## EXERCISE REQUIREMENTS
Present each line of the entries below that holds the word "contém".

## Stored data
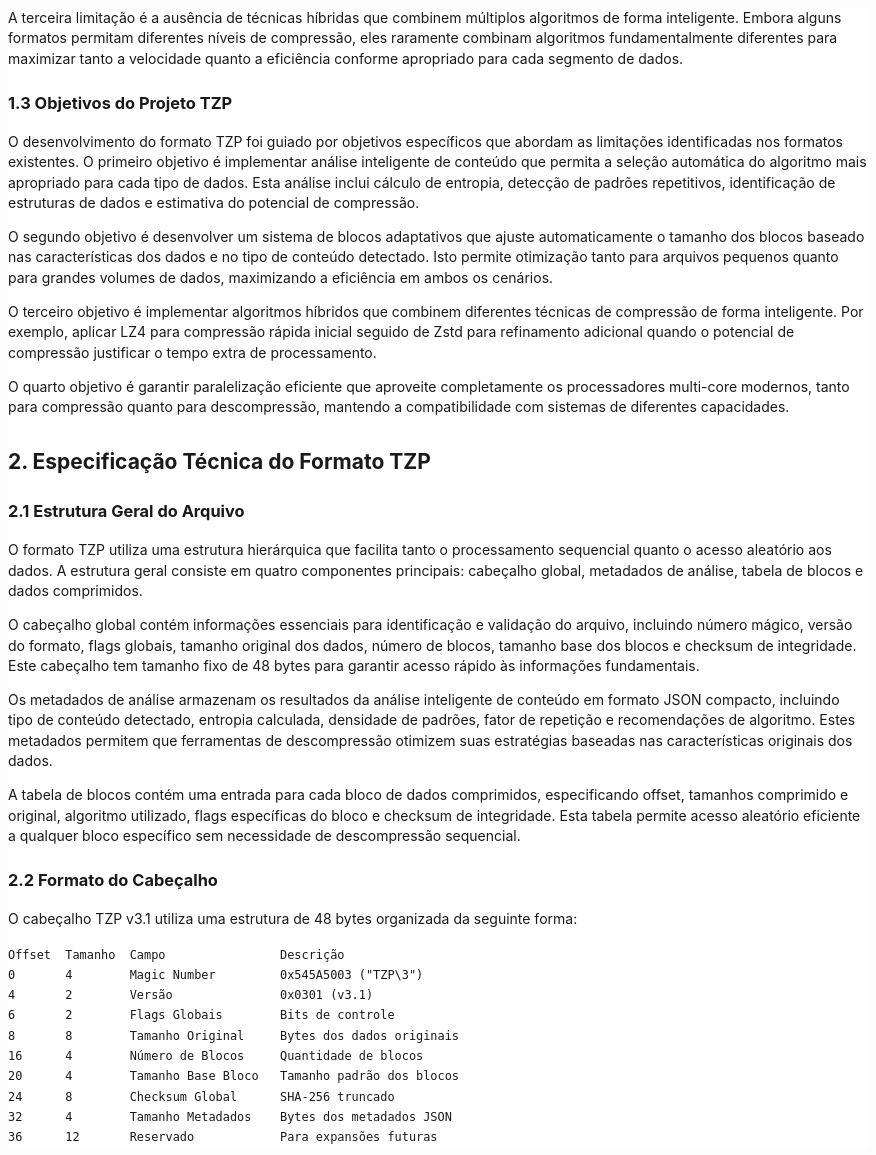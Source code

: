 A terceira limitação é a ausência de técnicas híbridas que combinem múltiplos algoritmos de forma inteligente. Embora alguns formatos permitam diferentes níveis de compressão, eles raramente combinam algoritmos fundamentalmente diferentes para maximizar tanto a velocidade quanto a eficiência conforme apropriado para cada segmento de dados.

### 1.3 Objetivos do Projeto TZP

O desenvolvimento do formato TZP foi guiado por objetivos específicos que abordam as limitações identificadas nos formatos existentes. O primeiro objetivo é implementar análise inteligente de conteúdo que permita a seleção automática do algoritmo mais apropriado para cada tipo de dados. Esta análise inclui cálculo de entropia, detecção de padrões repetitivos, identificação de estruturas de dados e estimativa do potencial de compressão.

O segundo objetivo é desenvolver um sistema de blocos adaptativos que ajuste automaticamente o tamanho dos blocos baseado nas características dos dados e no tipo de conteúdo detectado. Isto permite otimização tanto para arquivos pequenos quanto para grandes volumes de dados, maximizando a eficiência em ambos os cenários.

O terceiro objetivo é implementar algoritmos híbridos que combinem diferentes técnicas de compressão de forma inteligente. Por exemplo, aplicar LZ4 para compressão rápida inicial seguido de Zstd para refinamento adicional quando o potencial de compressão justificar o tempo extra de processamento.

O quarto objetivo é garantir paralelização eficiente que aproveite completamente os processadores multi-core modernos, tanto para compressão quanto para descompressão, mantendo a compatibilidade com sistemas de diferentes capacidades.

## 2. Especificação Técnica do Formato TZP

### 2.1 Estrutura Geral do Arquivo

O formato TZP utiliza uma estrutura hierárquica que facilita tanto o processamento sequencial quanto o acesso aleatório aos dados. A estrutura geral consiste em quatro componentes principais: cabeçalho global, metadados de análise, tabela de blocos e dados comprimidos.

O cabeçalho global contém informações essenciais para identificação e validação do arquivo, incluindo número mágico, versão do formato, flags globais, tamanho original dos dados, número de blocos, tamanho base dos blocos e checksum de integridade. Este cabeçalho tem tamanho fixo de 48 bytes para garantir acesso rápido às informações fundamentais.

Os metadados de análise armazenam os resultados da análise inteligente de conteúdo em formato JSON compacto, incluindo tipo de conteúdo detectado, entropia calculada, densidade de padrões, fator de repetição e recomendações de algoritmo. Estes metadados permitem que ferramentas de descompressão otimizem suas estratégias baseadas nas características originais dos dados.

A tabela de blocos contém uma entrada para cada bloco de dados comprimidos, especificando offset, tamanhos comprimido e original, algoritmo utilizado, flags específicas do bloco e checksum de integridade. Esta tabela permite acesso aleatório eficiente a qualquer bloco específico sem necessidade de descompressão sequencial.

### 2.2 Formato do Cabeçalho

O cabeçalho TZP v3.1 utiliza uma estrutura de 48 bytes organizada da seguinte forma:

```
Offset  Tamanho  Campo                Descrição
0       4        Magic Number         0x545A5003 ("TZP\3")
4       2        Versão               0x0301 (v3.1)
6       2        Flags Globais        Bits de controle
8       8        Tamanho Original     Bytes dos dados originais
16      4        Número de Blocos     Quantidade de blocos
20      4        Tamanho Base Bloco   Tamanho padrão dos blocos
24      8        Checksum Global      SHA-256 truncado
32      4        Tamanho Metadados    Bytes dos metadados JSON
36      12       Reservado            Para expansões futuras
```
* * *
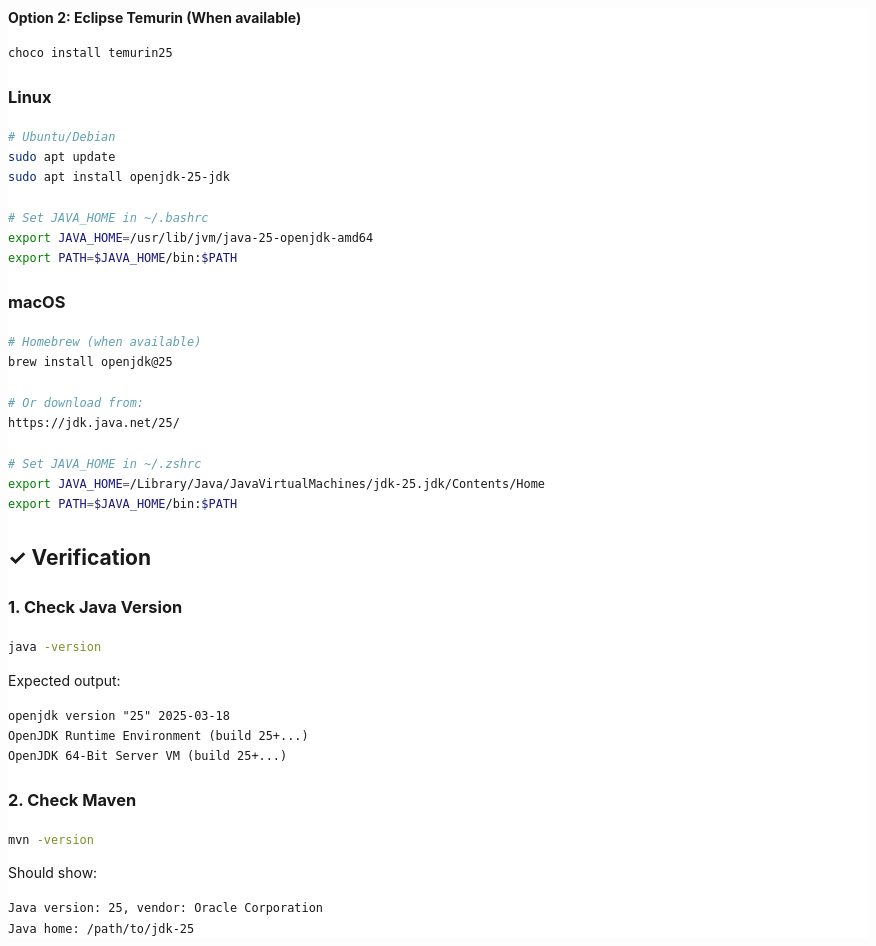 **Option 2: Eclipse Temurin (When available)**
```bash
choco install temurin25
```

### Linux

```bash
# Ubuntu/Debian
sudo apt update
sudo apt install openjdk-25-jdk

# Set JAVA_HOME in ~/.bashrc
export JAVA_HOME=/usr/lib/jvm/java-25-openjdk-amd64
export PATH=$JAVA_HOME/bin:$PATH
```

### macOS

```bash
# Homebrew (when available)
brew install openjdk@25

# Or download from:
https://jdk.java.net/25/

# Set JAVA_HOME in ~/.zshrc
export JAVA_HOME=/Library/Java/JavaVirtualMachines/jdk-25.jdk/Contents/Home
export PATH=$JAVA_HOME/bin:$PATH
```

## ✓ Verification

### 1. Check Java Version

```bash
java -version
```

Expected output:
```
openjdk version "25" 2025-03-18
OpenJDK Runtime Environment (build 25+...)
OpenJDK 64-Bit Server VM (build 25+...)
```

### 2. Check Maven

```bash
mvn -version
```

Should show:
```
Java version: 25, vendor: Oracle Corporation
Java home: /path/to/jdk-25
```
* * *
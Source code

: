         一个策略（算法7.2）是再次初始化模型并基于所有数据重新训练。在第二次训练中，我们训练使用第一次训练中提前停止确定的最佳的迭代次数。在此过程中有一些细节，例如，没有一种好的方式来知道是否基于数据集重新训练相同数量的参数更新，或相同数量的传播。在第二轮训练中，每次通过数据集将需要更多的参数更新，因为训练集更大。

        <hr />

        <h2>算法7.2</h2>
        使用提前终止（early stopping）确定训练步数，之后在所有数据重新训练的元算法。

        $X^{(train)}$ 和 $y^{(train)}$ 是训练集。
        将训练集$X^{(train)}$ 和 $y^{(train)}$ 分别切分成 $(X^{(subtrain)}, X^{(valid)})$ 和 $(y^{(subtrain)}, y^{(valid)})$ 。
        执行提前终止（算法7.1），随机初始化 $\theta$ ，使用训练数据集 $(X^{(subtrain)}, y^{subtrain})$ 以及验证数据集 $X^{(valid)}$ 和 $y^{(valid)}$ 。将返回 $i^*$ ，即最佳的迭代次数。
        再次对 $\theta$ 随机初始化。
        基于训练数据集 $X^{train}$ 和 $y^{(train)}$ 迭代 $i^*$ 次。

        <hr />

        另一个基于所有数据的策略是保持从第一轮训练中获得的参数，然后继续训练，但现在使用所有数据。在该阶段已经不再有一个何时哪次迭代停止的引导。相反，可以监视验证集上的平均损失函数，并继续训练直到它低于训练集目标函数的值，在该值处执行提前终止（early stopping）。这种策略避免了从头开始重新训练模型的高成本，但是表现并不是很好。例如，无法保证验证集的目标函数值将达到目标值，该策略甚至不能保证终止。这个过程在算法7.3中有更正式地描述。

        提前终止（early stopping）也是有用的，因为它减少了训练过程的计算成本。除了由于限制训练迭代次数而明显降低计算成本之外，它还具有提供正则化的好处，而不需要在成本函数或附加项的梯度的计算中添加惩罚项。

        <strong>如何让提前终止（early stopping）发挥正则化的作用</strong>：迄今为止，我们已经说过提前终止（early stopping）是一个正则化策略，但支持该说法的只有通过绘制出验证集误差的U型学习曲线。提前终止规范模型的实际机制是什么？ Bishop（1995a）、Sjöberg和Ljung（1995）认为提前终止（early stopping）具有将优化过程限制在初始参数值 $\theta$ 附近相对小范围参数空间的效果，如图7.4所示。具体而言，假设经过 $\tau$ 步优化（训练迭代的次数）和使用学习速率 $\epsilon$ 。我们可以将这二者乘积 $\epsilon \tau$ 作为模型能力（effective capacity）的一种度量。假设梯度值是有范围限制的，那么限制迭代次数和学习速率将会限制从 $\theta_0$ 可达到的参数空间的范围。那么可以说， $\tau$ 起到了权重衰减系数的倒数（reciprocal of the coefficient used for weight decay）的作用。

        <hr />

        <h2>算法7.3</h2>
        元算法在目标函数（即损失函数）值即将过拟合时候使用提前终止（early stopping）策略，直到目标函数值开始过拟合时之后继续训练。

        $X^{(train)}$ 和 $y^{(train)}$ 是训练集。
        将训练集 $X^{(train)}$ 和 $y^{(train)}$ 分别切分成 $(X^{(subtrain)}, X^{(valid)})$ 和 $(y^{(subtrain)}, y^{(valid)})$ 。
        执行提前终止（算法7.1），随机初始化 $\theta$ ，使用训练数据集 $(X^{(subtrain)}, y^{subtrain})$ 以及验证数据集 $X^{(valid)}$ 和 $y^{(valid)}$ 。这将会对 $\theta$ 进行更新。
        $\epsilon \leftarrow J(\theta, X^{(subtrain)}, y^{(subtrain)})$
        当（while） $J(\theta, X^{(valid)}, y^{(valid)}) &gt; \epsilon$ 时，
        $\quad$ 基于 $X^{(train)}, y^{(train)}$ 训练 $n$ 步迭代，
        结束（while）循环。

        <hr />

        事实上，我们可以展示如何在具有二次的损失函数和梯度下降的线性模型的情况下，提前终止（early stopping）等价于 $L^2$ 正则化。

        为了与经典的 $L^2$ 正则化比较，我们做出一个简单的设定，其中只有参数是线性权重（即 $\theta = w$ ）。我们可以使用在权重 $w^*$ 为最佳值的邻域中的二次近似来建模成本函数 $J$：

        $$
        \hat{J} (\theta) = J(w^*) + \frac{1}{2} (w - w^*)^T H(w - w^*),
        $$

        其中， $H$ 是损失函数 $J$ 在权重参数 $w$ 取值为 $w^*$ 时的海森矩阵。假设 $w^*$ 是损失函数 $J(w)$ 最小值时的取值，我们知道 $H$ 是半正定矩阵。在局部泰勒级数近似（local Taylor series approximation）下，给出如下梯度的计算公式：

## RESULT OF THIS EXERCISE
O cabeçalho global contém informações essenciais para identificação e validação do arquivo, incluindo número mágico, versão do formato, flags globais, tamanho original dos dados, número de blocos, tamanho base dos blocos e checksum de integridade. Este cabeçalho tem tamanho fixo de 48 bytes para garantir acesso rápido às informações fundamentais.
A tabela de blocos contém uma entrada para cada bloco de dados comprimidos, especificando offset, tamanhos comprimido e original, algoritmo utilizado, flags específicas do bloco e checksum de integridade. Esta tabela permite acesso aleatório eficiente a qualquer bloco específico sem necessidade de descompressão sequencial.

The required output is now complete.